Infelizmente, é de temer o pior. Uma semana depois de a Der Spiegel ter publicado uma investigação jornalisticamente irrepreensível (talvez muita gente tenha falado sem a ter lido), muitos intelectuais portugueses expuseram à luz do sol a sua cabeça cavernícola, habitualmente disfarçada por uns livros e umas citações, mas muito a fazer pendant com a cabeça do juiz da Relação do Porto autor do famoso acórdão da “sedução mútua”. 

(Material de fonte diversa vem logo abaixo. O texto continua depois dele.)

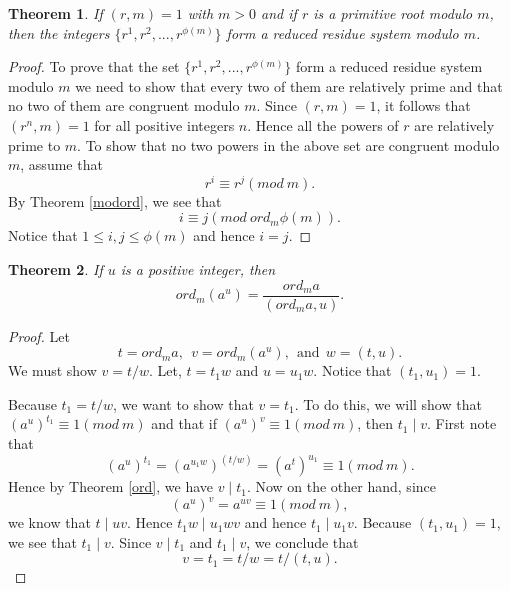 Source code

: \documentclass[12pt,letterpaper]{book}
\newtheorem{theorem}{Theorem}
\begin{document}
\begin{theorem}\label{PrimitiveResidue}
If $(r,m)=1$ with $m>0$ and if $r$ is a primitive root modulo $m$,
then the integers $\{r^1,r^2,...,r^{\phi(m)}\}$ form a reduced
residue system modulo $m$.
\end{theorem}

\begin{proof}
To prove that the set $\{r^1,r^2,...,r^{\phi(m)}\}$ form a reduced
residue system modulo $m$ we need to show that every two of them are
relatively prime and that no two of them are congruent modulo $m$.
Since $(r,m)=1$, it follows that $(r^n,m)=1$ for all positive
integers $n$.  Hence all the powers of $r$ are relatively prime to
$m$.  To show that no two powers in the above set are congruent
modulo $m$, assume that
\begin{equation*}
r^i\equiv r^j(mod \ m).
\end{equation*}
By Theorem \ref{modord}, we see that
\begin{equation*}
i\equiv j(mod \ ord_m\phi(m)).
\end{equation*}
Notice that $1\leq i,j\leq \phi(m)$ and hence $i=j$.
\end{proof}

\begin{theorem}\label{ordfrac}
If $u$ is a positive integer, then
\begin{equation*}
ord_m(a^u)=\frac{ord_ma}{(ord_ma,u)}.
\end{equation*}
\end{theorem}

\begin{proof}
Let
\begin{equation*}
t=ord_ma,\ \ v=ord_m(a^u),\ \  \mbox{and} \ \ w=(t,u).
\end{equation*}
We must show $v=t/w$.  Let, $t=t_1w$ and $u=u_1w$.  Notice that $(t_1,u_1)=1.$
\par Because $t_1=t/w$, we want to show that $v=t_1$.
To do this, we will show that $(a^{u})^{t_1}\equiv 1(mod \ m)$ and
that if $(a^u)^v\equiv 1(mod \ m)$, then $t_1\mid v$.  First note
that
\begin{equation*}
(a^u)^{t_1}=(a^{u_1w})^{(t/w)}=(a^t)^{u_1}\equiv 1(mod \ m).
\end{equation*}
Hence by Theorem \ref{ord}, we have $v\mid t_1$. Now on the other hand,
since
\begin{equation*}
(a^u)^v=a^{uv}\equiv 1(mod \ m),
\end{equation*}
we know that $t\mid uv$.  Hence $t_1w\mid u_1wv$ and hence $t_1\mid
u_1v$.  Because $(t_1,u_1)=1$, we see that $t_1\mid v$. Since $v\mid
t_1$ and $t_1\mid v$, we conclude that $$v=t_1=t/w=t/(t,u).$$
\end{proof}
\end{document}
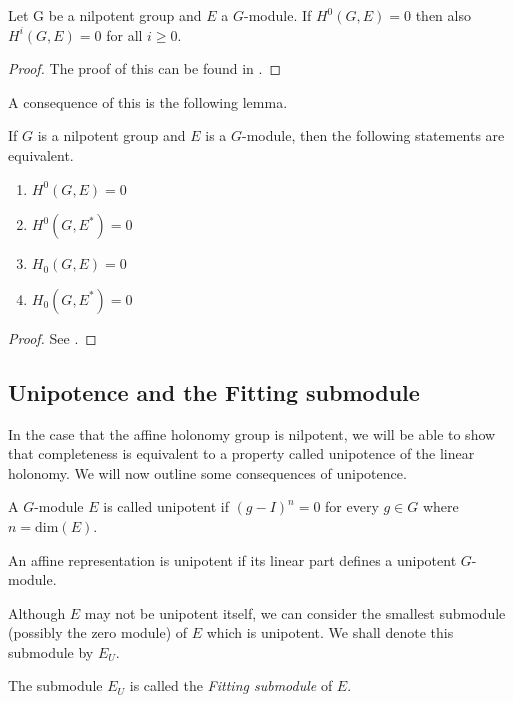 \begin{lemma}
    Let G be a nilpotent group and $E$ a $G$-module. If $H^0(G, E) = 0$ then
    also $H^i(G, E) = 0$ for all $i \geq 0$.
    \label{lemma:nilpotent-group-coho}
\end{lemma}
\begin{proof}
    The proof of this can be found in \cite{Hirsch1978}.
\end{proof}

A consequence of this is the following lemma.
\begin{lemma}
    If $G$ is a nilpotent group and $E$ is a $G$-module, then the following statements are equivalent.
    \label{lemma:nilpotent-group-equiv-hom-coho}
    \begin{enumerate}
        \item $H^0(G, E) = 0$
        \item $H^0(G, E^*) = 0$
        \item $H_0(G, E) = 0$
        \item $H_0(G, E^*) = 0$
    \end{enumerate}
\end{lemma}

\begin{proof}
    See \cite{nilpotent-holonomy}.
\end{proof}
\subsection{Unipotence and the Fitting submodule}
In the case that the affine holonomy group is nilpotent, we will be able to
show that completeness is equivalent to a property called unipotence of the
linear holonomy. We will now outline some consequences of unipotence.

\begin{definition}[Unipotent]
    A $G$-module $E$ is called unipotent if $(g-I)^n = 0$ for every $g \in G$
    where $n = \text{dim}(E)$.
\end{definition}
\begin{definition}
    An affine representation is unipotent if its linear part defines a unipotent
    $G$-module.
\end{definition}

Although $E$ may not be unipotent itself, we can consider the smallest
submodule (possibly the zero module) of $E$ which is unipotent. We shall denote
this submodule by $E_U$.

\begin{remark}
    The submodule $E_U$ is called the \textit{Fitting submodule} of $E$.
\end{remark}

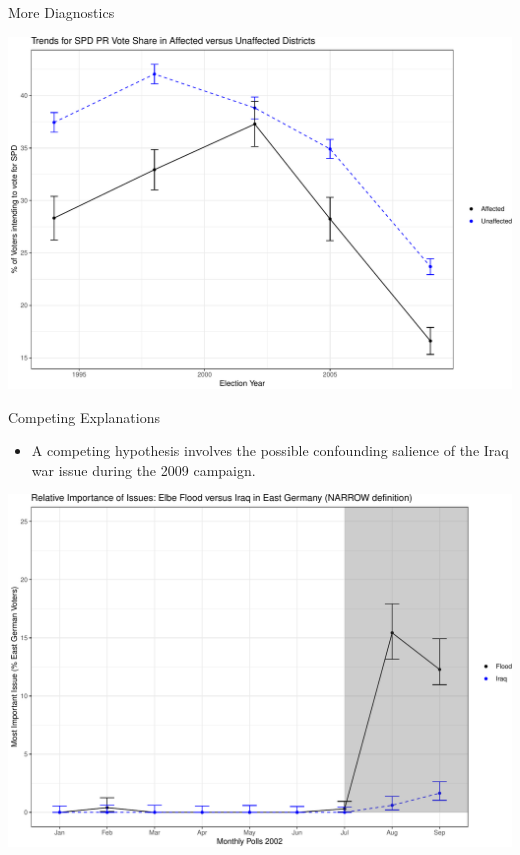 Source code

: \documentclass[ignorenonframetext,]{beamer}
\providecommand{\tightlist}{%
  \setlength{\itemsep}{0pt}\setlength{\parskip}{0pt}}
\begin{document}
\begin{frame}{More Diagnostics}

\begin{center}\includegraphics[width=0.8\linewidth]{Diff_in_diff_FEs_files/figure-beamer/unnamed-chunk-17-1} \end{center}

\end{frame}

\begin{frame}{Competing Explanations}

\begin{itemize}[<+->]
\tightlist
\item
  A competing hypothesis involves the possible confounding salience of
  the Iraq war issue during the 2009 campaign.
\end{itemize}

\begin{center}\includegraphics[width=0.7\linewidth]{Diff_in_diff_FEs_files/figure-beamer/unnamed-chunk-19-1} \end{center}

\end{frame}
\end{document}
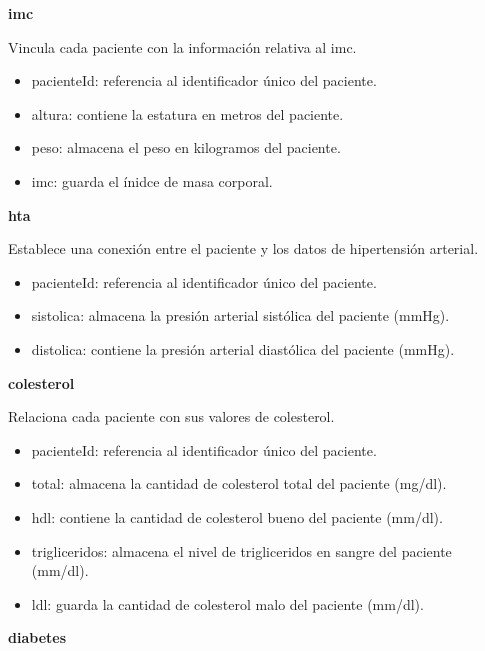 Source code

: \documentclass[11pt,spanish,
		listoftables,listoffigures]
		{tfgplantilla}
\begin{document}
\noindent
\textbf {imc}

Vincula cada paciente con la información relativa al imc.
\begin{itemize}
	\item pacienteId: referencia al identificador único del paciente.
	\item altura: contiene la estatura en metros del paciente.
	\item peso: almacena el peso en kilogramos del paciente.
	\item imc: guarda el ínidce de masa corporal.
\end{itemize}

\noindent
\textbf {hta}

Establece una conexión entre el paciente y los datos de hipertensión arterial.
\begin{itemize}
	\item pacienteId: referencia al identificador único del paciente.
	\item sistolica: almacena la presión arterial sistólica del paciente (mmHg).
	\item distolica: contiene la presión arterial diastólica del paciente (mmHg).
\end{itemize}

\noindent
\textbf {colesterol}

Relaciona cada paciente con sus valores de colesterol.
\begin{itemize}
	\item pacienteId: referencia al identificador único del paciente. 
	\item total: almacena la cantidad de colesterol total del paciente (mg/dl).
	\item hdl: contiene la cantidad de colesterol bueno del paciente (mm/dl).
	\item trigliceridos: almacena el nivel de trigliceridos en sangre del paciente (mm/dl).
	\item ldl: guarda la cantidad de colesterol malo del paciente (mm/dl).
\end{itemize}

\noindent
\textbf {diabetes}
\end{document}
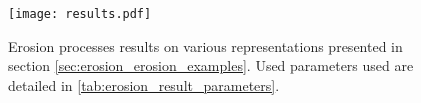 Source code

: \clearpage
\begin{figure}
	\centering
    \texttt{[image: results.pdf]}
	\caption{Erosion processes results on various representations presented in section \cref{sec:erosion_erosion_examples}. Used parameters used are detailed in  \cref{tab:erosion_result_parameters}.}
	\label{tab:erosion_result_figures}
\end{figure}
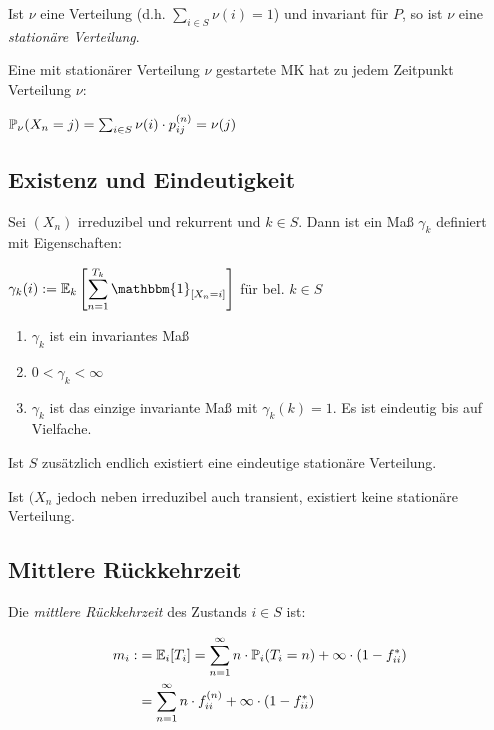 \vspace*{1mm}

Ist $\nu$ eine Verteilung (d.h. $\sum_{i \in S} \nu(i) = 1$) und invariant für $P$, so ist $\nu$ eine \emph{stationäre Verteilung}.

\vspace*{1mm}

Eine mit stationärer Verteilung $\nu$ gestartete MK hat zu jedem Zeitpunkt Verteilung $\nu$:

$\P_\nu(X_n = j) = \sum_{i \in S} \nu(i) \cdot p_{ij}^{(n)} = \nu(j)$

\subsection*{Existenz und Eindeutigkeit}

Sei $(X_n)$ irreduzibel und rekurrent und $k \in S$. Dann ist ein Maß $\gamma_k$ definiert mit Eigenschaften:

$\gamma_k(i) := \mathbb{E}_k\left[\displaystyle\sum_{n=1}^{T_k} \mathbbm{1}_{[X_n=i]}\right]$ für bel. $k \in S$

\begin{enumerate}[label=(\alph*)]
	\item $\gamma_k$ ist ein invariantes Maß
	\item $0 < \gamma_k < \infty$
	\item $\gamma_k$ ist das einzige invariante Maß mit $\gamma_k(k) = 1$. Es ist eindeutig bis auf Vielfache.
\end{enumerate}

Ist $S$ zusätzlich endlich existiert eine eindeutige stationäre Verteilung.

Ist $(X_n$ jedoch neben irreduzibel auch transient, existiert keine stationäre Verteilung.

\subsection*{Mittlere Rückkehrzeit}

Die \emph{mittlere Rückkehrzeit} des Zustands $i \in S$ ist:

\vspace*{-4mm}
\begin{align*}
m_i :&= \mathbb{E}_i[T_i] = \sum_{n=1}^\infty n \cdot \P_i(T_i = n) + \infty \cdot (1-f_{ii}^*) \\
&= \sum_{n=1}^\infty n \cdot f_{ii}^{(n)} + \infty \cdot (1- f_{ii}^*)
\end{align*}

Se Henrique Monteiro, ex-director do Expresso, manifestou que a queixosa, por ter aceitado subir a um quarto de hotel de um homem, “não é nenhuma santa”, Raquel Varela prontamente desqualificou a acusação de Mayorga por ela ser uma “prostituta”, o que não está provado em nenhuma parte do texto da Der Spiegel. Apesar de insistir que “a violação é um crime de enorme gravidade”, o ponto de argumentação de Varela é que Mayorga recebeu dinheiro e que ela, Varela, nunca recebeu dinheiro de “um homem com quem tivesse tido uma relação”: “Jamais andarei lado a lado numa manifestação ao lado destas tipas [sic].”

O problema com este discurso desta professora universitária é a reprodução fidelíssima, de uma forma maquilhada para o século XXI, da tese de que as “mulheres sérias” não podem ser vistas ao lado das prostitutas, sob pena de perderem o seu estatuto social. Se fosse só Raquel Varela a debitar estas alarvidades, estaríamos todos bem. Mas as redes sociais encheram-se nos últimos dias de mulheres (algumas intelectuais, como Teresa Rita Lopes, que refere “os azares de Ronaldo de que os seus advogados hão-de tratar"”) a reproduzirem ipsis  verbis o mesmo.

Varela recusa-se a misturar as “verdadeiras violações” com o caso “Ronaldo e a garota de programa”. A diabolização da queixosa não podia ser mais cruel. É por estar em causa Ronaldo, a nossa bandeira nacional? É mais complexo: o profundo machismo entranhado em extensas partes da população feminina vai demorar séculos a erradicar.